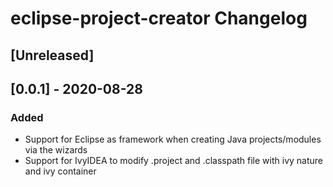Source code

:<!-- Keep a Changelog guide -> https://keepachangelog.com -->

# eclipse-project-creator Changelog

## [Unreleased]

## [0.0.1] - 2020-08-28

### Added
- Support for Eclipse as framework when creating Java projects/modules via the wizards
- Support for IvyIDEA to modify .project and .classpath file with ivy nature and ivy container
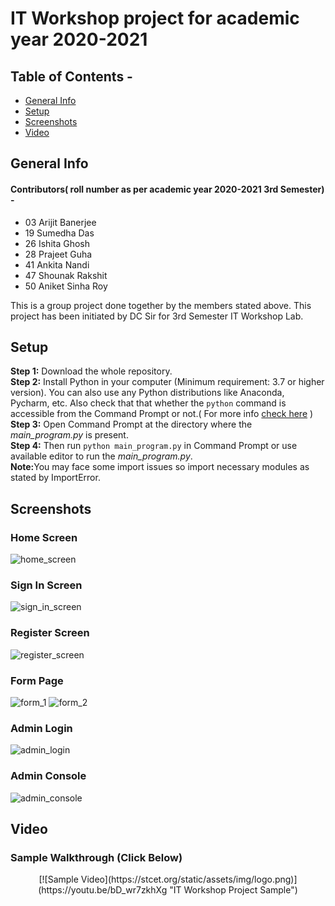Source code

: 
# IT Workshop project for academic year 2020-2021
## Table of Contents -
 - [General Info](#General-Info)
 - [Setup](#Setup)
 - [Screenshots](#Screenshots)
 - [Video](#Video)
 
## General Info
#### Contributors( roll number as per academic year 2020-2021 3rd Semester) - 
<ul>
 <li> 03 Arijit Banerjee</li>
 <li> 19 Sumedha Das</li>
 <li> 26 Ishita Ghosh</li>
 <li> 28 Prajeet Guha</li>
 <li> 41 Ankita Nandi</li>
 <li> 47 Shounak Rakshit</li>
 <li> 50 Aniket Sinha Roy</li>
</ul>

This is a group project done together by the members stated above. This project has been initiated by DC Sir for 3rd Semester IT Workshop Lab.

## Setup
<b>Step 1:</b> Download the whole repository.<br/>
<b>Step 2:</b> Install Python in your computer (Minimum requirement: 3.7 or higher version). You can also use any Python distributions like Anaconda, Pycharm, etc. Also check that that whether the `python` command is accessible from the Command Prompt or not.( For more info [check here](https://www.tutorialspoint.com/python/python_environment.htm) )<br/>
<b>Step 3:</b> Open Command Prompt at the directory where the <i>main_program.py</i> is present.<br/>
<b>Step 4:</b> Then run  `python main_program.py` in Command Prompt or use available editor to run the <i>main_program.py</i>.<br/>
<b>Note:</b>You may face some import issues so import necessary modules as stated by ImportError.
## Screenshots
### Home Screen
![home_screen](https://user-images.githubusercontent.com/58776463/113732098-ec08b380-9716-11eb-8377-39a4142f6e60.jpg)
### Sign In Screen
![sign_in_screen](https://user-images.githubusercontent.com/58776463/113732144-f62ab200-9716-11eb-8ee7-58e4e313c532.jpg)
### Register Screen
![register_screen](https://user-images.githubusercontent.com/58776463/113732167-fb87fc80-9716-11eb-8621-a0beacebca3d.jpg)
### Form Page
![form_1](https://user-images.githubusercontent.com/58776463/114164691-38d3d080-9949-11eb-90b5-59d27eb51e4c.jpg)
![form_2](https://user-images.githubusercontent.com/58776463/114164711-3ec9b180-9949-11eb-92ef-89ca6395d59b.jpg)
### Admin Login
![admin_login](https://user-images.githubusercontent.com/58776463/113732255-0f336300-9717-11eb-96a5-b5e73acb5640.jpg)
### Admin Console
![admin_console](https://user-images.githubusercontent.com/58776463/113732291-19556180-9717-11eb-98c5-dfc72be034ea.jpg)

## Video
### Sample Walkthrough (Click Below)
<div align='center'>[![Sample Video](https://stcet.org/static/assets/img/logo.png)](https://youtu.be/bD_wr7zkhXg "IT Workshop Project Sample")</div>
* * * * * * *
DIRECTIONS FOR THIS TASK:
Although the records contain pictures, restate them word for word with those pictures left out.

SOLUTION:
Source code

:<!-- Keep a Changelog guide -> https://keepachangelog.com -->

# eclipse-project-creator Changelog

## [Unreleased]

## [0.0.1] - 2020-08-28

### Added
- Support for Eclipse as framework when creating Java projects/modules via the wizards
- Support for IvyIDEA to modify .project and .classpath file with ivy nature and ivy container
Source code

: 
# IT Workshop project for academic year 2020-2021
## Table of Contents -
 - [General Info](#General-Info)
 - [Setup](#Setup)
 - [Screenshots](#Screenshots)
 - [Video](#Video)
 
## General Info
#### Contributors( roll number as per academic year 2020-2021 3rd Semester) - 
<ul>
 <li> 03 Arijit Banerjee</li>
 <li> 19 Sumedha Das</li>
 <li> 26 Ishita Ghosh</li>
 <li> 28 Prajeet Guha</li>
 <li> 41 Ankita Nandi</li>
 <li> 47 Shounak Rakshit</li>
 <li> 50 Aniket Sinha Roy</li>
</ul>

This is a group project done together by the members stated above. This project has been initiated by DC Sir for 3rd Semester IT Workshop Lab.

## Setup
<b>Step 1:</b> Download the whole repository.<br/>
<b>Step 2:</b> Install Python in your computer (Minimum requirement: 3.7 or higher version). You can also use any Python distributions like Anaconda, Pycharm, etc. Also check that that whether the `python` command is accessible from the Command Prompt or not.( For more info [check here](https://www.tutorialspoint.com/python/python_environment.htm) )<br/>
<b>Step 3:</b> Open Command Prompt at the directory where the <i>main_program.py</i> is present.<br/>
<b>Step 4:</b> Then run  `python main_program.py` in Command Prompt or use available editor to run the <i>main_program.py</i>.<br/>
<b>Note:</b>You may face some import issues so import necessary modules as stated by ImportError.
## Screenshots
### Home Screen
![home_screen](https://user-images.githubusercontent.com/58776463/113732098-ec08b380-9716-11eb-8377-39a4142f6e60.jpg)
### Sign In Screen
![sign_in_screen](https://user-images.githubusercontent.com/58776463/113732144-f62ab200-9716-11eb-8ee7-58e4e313c532.jpg)
### Register Screen
![register_screen](https://user-images.githubusercontent.com/58776463/113732167-fb87fc80-9716-11eb-8621-a0beacebca3d.jpg)
### Form Page
![form_1](https://user-images.githubusercontent.com/58776463/114164691-38d3d080-9949-11eb-90b5-59d27eb51e4c.jpg)
![form_2](https://user-images.githubusercontent.com/58776463/114164711-3ec9b180-9949-11eb-92ef-89ca6395d59b.jpg)
### Admin Login
![admin_login](https://user-images.githubusercontent.com/58776463/113732255-0f336300-9717-11eb-96a5-b5e73acb5640.jpg)
### Admin Console
![admin_console](https://user-images.githubusercontent.com/58776463/113732291-19556180-9717-11eb-98c5-dfc72be034ea.jpg)

## Video
### Sample Walkthrough (Click Below)
<div align='center'>[![Sample Video](https://stcet.org/static/assets/img/logo.png)](https://youtu.be/bD_wr7zkhXg "IT Workshop Project Sample")</div>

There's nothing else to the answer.